↓
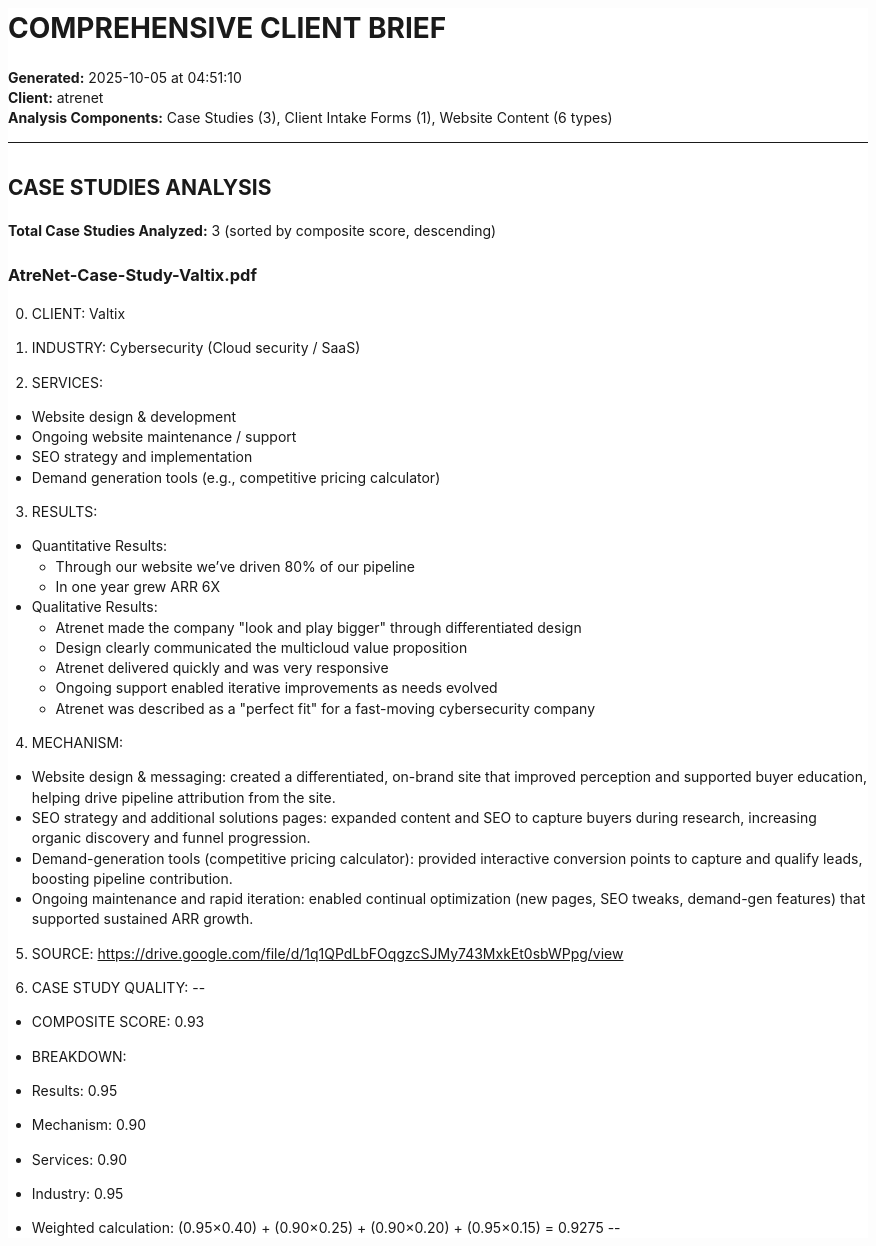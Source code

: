 # COMPREHENSIVE CLIENT BRIEF

**Generated:** 2025-10-05 at 04:51:10\
**Client:** atrenet\
**Analysis Components:** Case Studies (3), Client Intake Forms (1), Website Content (6 types)

---

## CASE STUDIES ANALYSIS

**Total Case Studies Analyzed:** 3 (sorted by composite score, descending)

### AtreNet-Case-Study-Valtix.pdf

0. CLIENT: Valtix

1. INDUSTRY: Cybersecurity (Cloud security / SaaS)

2. SERVICES:
- Website design & development
- Ongoing website maintenance / support
- SEO strategy and implementation
- Demand generation tools (e.g., competitive pricing calculator)

3. RESULTS:
- Quantitative Results:
  - Through our website we’ve driven 80% of our pipeline
  - In one year grew ARR 6X
- Qualitative Results:
  - Atrenet made the company "look and play bigger" through differentiated design
  - Design clearly communicated the multicloud value proposition
  - Atrenet delivered quickly and was very responsive
  - Ongoing support enabled iterative improvements as needs evolved
  - Atrenet was described as a "perfect fit" for a fast-moving cybersecurity company

4. MECHANISM:
- Website design & messaging: created a differentiated, on-brand site that improved perception and supported buyer education, helping drive pipeline attribution from the site.
- SEO strategy and additional solutions pages: expanded content and SEO to capture buyers during research, increasing organic discovery and funnel progression.
- Demand-generation tools (competitive pricing calculator): provided interactive conversion points to capture and qualify leads, boosting pipeline contribution.
- Ongoing maintenance and rapid iteration: enabled continual optimization (new pages, SEO tweaks, demand-gen features) that supported sustained ARR growth.

5. SOURCE: https://drive.google.com/file/d/1q1QPdLbFOqgzcSJMy743MxkEt0sbWPpg/view

6. CASE STUDY QUALITY:
--
-  COMPOSITE SCORE: 0.93

-  BREAKDOWN: 
  - Results: 0.95
  - Mechanism: 0.90
  - Services: 0.90
  - Industry: 0.95
- Weighted calculation: (0.95×0.40) + (0.90×0.25) + (0.90×0.20) + (0.95×0.15) = 0.9275
--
↑
▶ **BRIEF**
Find every line in the records that uses the string "supported", then copy it.

▶ **TASK ANSWER**
- Website design & messaging: created a differentiated, on-brand site that improved perception and supported buyer education, helping drive pipeline attribution from the site.
- Ongoing maintenance and rapid iteration: enabled continual optimization (new pages, SEO tweaks, demand-gen features) that supported sustained ARR growth.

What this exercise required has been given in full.